Alors que l’interdiction des vols intérieurs en cas d’alternative ferroviaire de moins de 2h30 est officiellement entrée en vigueur mardi dernier, le gouvernement veut déjà aller plus loin. C’est en effet ce qu’a annoncé le ministre délégué aux Transports, Clément Beaune, ce mercredi au micro de France info.
Vols intérieurs : l’interdiction entre officiellement en vigueur mais ne change finalement rien
« Je le dis, on ira plus loin, on ira plus loin »a-t-il assuré, expliquant que la liste des vols intérieurs courts interdits “sera revu deux fois par an pour voir si l’offre ferroviaire s’améliore” et constatant que le texte était valable trois ans, conformément à un accord avec Bruxelles.

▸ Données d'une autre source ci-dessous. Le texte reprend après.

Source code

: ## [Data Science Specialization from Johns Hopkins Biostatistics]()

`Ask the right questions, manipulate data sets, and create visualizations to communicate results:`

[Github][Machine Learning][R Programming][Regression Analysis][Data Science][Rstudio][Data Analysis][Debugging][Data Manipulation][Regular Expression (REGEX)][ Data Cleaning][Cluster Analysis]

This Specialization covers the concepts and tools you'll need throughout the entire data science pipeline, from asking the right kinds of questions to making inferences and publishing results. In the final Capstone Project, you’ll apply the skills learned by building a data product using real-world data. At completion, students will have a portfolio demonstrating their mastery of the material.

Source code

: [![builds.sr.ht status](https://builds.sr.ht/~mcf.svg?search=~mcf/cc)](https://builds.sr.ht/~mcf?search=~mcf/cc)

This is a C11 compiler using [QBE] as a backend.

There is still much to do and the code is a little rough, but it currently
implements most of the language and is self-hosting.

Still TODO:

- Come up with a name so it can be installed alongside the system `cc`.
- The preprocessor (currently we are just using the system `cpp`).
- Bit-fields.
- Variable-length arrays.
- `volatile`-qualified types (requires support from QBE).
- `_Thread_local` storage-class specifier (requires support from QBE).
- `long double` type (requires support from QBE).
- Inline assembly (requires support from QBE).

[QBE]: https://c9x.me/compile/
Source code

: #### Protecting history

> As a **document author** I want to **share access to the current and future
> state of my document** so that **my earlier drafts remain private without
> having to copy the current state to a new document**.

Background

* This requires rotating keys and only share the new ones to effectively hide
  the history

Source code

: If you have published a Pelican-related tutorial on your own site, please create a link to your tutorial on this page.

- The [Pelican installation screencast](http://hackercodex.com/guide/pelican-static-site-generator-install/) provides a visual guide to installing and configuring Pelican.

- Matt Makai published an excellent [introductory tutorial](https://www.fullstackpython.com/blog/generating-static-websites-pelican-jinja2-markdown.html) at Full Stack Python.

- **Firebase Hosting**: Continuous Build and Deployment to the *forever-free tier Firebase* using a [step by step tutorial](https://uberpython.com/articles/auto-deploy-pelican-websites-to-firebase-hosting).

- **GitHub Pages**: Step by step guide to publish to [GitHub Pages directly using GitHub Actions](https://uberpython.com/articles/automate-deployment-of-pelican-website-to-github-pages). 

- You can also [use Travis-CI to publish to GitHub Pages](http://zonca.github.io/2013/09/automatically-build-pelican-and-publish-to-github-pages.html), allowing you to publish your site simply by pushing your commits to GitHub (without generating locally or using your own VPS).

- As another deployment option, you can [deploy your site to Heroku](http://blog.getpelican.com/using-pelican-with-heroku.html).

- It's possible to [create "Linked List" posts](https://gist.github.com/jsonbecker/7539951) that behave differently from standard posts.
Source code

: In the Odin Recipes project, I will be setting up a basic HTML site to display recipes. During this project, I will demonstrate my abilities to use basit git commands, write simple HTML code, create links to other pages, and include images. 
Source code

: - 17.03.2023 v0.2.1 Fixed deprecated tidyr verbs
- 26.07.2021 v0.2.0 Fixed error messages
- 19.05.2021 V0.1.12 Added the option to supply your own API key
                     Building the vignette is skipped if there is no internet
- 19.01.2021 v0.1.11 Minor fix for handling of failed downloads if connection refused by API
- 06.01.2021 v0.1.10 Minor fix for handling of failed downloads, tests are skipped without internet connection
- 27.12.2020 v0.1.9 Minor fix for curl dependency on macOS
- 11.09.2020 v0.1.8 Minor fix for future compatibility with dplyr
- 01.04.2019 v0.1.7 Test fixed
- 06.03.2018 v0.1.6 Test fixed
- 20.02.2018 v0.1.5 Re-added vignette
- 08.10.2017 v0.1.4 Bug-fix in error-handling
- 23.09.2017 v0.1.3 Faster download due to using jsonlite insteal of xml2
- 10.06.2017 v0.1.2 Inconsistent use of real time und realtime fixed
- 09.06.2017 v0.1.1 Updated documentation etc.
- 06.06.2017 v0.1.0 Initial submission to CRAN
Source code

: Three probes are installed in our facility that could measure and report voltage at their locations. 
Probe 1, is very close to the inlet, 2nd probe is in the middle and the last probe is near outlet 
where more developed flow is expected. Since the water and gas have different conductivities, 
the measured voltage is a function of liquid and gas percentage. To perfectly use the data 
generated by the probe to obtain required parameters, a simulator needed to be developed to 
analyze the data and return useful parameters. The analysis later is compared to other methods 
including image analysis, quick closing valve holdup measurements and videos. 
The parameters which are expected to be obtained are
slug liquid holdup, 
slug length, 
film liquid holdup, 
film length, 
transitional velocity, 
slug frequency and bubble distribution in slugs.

“Ma responsabilité de ministre des Transports est justement d’améliorer les liaisons ferroviaires pour que de plus en plus, cette règle des 2h30 entraîne la fermeture des compagnies aériennes”, il ajouta. Et d’insister : Nous fermons trois lignes, et nous continuerons. Peut-être allons-nous aussi resserrer progressivement cette règle de 2h30 pour la porter par exemple à 3h du matin. “.
4 heures : “C’est possible, mais il faut développer le rail en parallèle”
Cependant, peu de liaisons seraient concernées par un passage à trois heures : éventuellement, Paris-Mulhouse (2h43 en TGV), mais cet aéroport est franco-suisse et dessert également Bâle. La liaison Paris-Limoges pourrait également en faire partie, lors de la rénovation de la voie ferrée.
Interrogé sur le seuil de 4 heures préconisé par la Convention citoyenne pour le climat, Clément Beaune a répondu que “C’est possible, mais il faut développer le rail en parallèle”citant l’achat de TGV supplémentaires et le projet de construction d’une ligne à grande vitesse entre Bordeaux et Toulouse.
---Impact limité jusqu’à présent
Pour l’instant, l’entrée en vigueur de l’interdiction des vols intérieurs, lorsqu’il existe une alternative ferroviaire de moins de 2h30 “avec un service satisfaisant”, ne condamne que les vols entre Paris-Orly et Bordeaux, Nantes et Lyon. L’impact de cette mesure est d’autant plus limité qu’Air France l’avait anticipé et avait pris des mesures pour supprimer les liaisons entre Orly et Lyon, Nantes et Bordeaux, sachant que Nantes devait déjà s’arrêter avant la crise sanitaire.
Sans oublier que les vols en correspondance vers Paris-CDG restent protégés grâce à un subtil aménagement législatif. En effet, le texte prévoit que, dans le cas où l’aéroport est directement desservi par une gare TGV, c’est cette gare qui est prise en compte dans le calcul. Un concept qui réduit considérablement les possibilités d’une alternative ferroviaire suffisante en moins de 2h30 et qui protège ainsi le trafic reliant les deux hubs d’Air France à Paris-CDG et Lyon-Saint-Exupéry.
Un parcours du combattant
Initialement issue des propositions de la Convention Citoyenne pour le Climat, présentées en 2020, la mesure a ensuite été inscrite dans la Loi Climat et Résilience de 2021. Mais elle a ensuite fait l’objet d’une plainte déposée auprès de la Commission européenne par l’Union des Français. Airports (UAF) et la branche européenne du Conseil international des aéroports (ACI Europe) en septembre 2021, puis par l’Union des compagnies aériennes autonomes (Scara). Les organisations ont dénoncé l’absence d’étude d’impact suffisamment conséquente.
Loi Climat et Résilience… ou comment freiner les industriels de bonne volonté
Les deux associations aéroportuaires assurent que les lignes concernées ne représentent que 0,24 % des émissions de CO2 du transport aérien intérieur français, soit 0,04 % des émissions du transport en France. En revanche, selon les calculs fournis par Paris à la Commission européenne, la fermeture des axes Orly-Bordeaux, Orly-Lyon et Orly-Nantes « entraîne une réduction totale des émissions de CO2 dues au transport aérien de 55 000 tonnes » par an sur la base du trafic 2019. Fin 2022, Bruxelles est finalement parvenue à trouver un compromis avec Paris conduisant à l’entrée en vigueur de la mesure. Or, l’Europe a imposé que la mesure fasse l’objet d’une évaluation par le ministère au bout de 24 mois et que celle-ci lui soit transmise.